Here is how I am choosing to understand the thing that is happening in/to/around Greece:

• “We should be clear: almost none of the huge amount of money loaned to Greece has actually gone there. It has gone to pay out private-sector creditors — including German and French banks. Greece has gotten but a pittance, but it has paid a high price to preserve these countries’ banking systems. The IMF and the other ‘official’ creditors do not need the money that is being demanded. Under a business-as-usual scenario, the money received would most likely just be lent out again to Greece.”

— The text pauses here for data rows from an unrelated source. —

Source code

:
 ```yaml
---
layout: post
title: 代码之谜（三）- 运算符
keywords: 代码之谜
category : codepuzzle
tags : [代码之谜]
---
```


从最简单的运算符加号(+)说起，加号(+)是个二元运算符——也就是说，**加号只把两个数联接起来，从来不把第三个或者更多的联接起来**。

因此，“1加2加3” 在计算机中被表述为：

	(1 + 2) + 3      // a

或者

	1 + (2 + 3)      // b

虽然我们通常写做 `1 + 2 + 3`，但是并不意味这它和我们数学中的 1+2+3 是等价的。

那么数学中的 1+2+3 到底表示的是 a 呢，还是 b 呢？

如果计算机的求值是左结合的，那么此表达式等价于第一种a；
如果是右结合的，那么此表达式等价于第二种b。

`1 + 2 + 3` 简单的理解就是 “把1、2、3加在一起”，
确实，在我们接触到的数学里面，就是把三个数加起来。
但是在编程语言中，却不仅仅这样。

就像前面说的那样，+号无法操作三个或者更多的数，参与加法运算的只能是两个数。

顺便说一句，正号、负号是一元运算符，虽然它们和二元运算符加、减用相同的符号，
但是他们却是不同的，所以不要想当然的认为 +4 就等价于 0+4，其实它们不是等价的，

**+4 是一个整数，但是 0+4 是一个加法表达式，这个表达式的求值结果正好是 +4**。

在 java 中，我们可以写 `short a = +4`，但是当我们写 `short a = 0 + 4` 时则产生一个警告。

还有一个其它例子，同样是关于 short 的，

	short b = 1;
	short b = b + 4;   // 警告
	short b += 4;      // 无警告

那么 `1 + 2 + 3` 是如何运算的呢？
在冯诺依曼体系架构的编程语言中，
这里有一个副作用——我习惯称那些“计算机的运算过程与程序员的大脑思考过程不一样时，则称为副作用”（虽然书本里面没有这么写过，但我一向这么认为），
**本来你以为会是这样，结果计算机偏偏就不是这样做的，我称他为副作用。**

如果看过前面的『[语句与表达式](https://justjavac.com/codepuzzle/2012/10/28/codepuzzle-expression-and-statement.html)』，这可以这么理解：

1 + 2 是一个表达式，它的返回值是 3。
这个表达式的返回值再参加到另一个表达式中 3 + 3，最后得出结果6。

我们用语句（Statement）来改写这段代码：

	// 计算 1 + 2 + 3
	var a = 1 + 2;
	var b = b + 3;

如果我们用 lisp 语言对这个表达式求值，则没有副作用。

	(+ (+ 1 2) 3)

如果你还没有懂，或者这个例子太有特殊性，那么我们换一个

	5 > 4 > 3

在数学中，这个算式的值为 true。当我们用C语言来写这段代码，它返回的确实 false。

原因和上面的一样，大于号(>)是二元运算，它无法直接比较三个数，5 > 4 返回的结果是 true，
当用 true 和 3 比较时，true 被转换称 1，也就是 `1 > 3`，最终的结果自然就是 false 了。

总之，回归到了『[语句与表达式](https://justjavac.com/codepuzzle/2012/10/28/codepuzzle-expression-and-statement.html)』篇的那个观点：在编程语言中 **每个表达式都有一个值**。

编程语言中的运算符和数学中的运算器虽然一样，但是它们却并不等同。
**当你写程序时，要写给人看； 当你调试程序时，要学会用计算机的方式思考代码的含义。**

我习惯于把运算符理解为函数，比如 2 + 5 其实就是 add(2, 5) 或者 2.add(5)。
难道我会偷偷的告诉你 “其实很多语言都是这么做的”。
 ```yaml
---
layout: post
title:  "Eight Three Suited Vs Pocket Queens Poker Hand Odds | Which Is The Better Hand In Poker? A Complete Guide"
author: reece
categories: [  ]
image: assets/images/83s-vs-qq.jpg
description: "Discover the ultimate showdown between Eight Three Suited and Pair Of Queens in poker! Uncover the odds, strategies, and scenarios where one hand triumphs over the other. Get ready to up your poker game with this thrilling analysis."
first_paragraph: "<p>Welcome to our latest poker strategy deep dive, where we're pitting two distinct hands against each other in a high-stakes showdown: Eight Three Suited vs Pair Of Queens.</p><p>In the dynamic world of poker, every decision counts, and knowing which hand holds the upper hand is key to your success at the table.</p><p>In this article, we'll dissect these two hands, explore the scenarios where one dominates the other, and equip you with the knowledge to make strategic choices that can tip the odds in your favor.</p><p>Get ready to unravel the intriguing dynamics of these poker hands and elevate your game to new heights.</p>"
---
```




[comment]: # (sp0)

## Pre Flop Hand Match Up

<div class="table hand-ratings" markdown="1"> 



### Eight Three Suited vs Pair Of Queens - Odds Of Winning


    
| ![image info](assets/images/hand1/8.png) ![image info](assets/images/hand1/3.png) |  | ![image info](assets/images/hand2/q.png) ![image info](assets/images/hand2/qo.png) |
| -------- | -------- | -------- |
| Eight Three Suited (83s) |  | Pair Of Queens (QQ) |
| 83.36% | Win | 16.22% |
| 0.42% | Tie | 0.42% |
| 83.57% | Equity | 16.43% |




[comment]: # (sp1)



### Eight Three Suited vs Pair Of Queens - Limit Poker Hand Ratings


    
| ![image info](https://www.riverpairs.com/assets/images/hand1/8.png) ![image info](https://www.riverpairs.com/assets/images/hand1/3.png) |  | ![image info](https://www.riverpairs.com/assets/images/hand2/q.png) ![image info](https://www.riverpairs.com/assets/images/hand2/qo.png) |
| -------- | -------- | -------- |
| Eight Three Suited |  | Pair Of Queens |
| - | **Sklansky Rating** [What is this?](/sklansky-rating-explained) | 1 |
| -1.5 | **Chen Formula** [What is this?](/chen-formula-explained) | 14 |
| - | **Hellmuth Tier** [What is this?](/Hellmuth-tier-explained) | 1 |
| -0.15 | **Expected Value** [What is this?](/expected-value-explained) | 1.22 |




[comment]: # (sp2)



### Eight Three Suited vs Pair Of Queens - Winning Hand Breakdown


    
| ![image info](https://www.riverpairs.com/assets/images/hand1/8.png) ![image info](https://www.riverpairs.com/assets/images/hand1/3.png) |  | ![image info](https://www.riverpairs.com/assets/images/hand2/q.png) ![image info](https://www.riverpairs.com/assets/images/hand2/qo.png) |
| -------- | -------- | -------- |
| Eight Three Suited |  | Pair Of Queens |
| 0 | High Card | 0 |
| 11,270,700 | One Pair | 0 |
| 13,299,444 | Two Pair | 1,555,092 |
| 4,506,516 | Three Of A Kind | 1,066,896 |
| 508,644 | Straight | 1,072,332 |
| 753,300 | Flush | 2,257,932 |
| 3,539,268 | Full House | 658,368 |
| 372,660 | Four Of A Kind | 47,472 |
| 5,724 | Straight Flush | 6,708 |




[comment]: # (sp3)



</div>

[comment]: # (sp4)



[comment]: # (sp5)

• “For the record, my sophisticated hard-working elite European interlocutors, the term moral hazard traditionally applies to creditors. It describes the hazard to the real economy that might result if investors fail to discriminate between valuable and not-so-valuable projects when they allocate society’s scarce resources as proxied by money claims. Lending to a corrupt, clientelist Greek state that squanders resources on activities unlikely to yield growth from which the debt could be serviced? That is precisely, exactly, what the term ‘moral hazard’ exists to discourage. You did that. Yes, the Greek state was an unworthy and sometimes unscrupulous debtor. Newsflash: The world is full of unworthy and unscrupulous entities willing to take your money and call the transaction a ‘loan’. It always will be. That is why responsibility for, and the consequences of, extending credit badly must fall upon creditors, not debtors. There is one morality tale that says the debtor must repay, or she has sinned and must be punished. There is another morality tale that says the creditor must invest wisely, or she has stewarded resources poorly and must be punished. We get to choose which morality tale we most use to make sense of the world. We do, and surely should, use both to some degree. But if we emphasize the first story, we end up in a world full of bad loans, wasted resources, and people trapped in debtors’ prison, metaphorical or literal. If we emphasize the second story, we end up in a world where dumb expenditures are never financed in the first place.”

• “When I hear the Germans say that they maintain a very moral stance about debt and strongly believe that debts must be repaid, then I think: what a huge joke! Germany is the country that has never repaid its debts. It has no standing to lecture other nations.”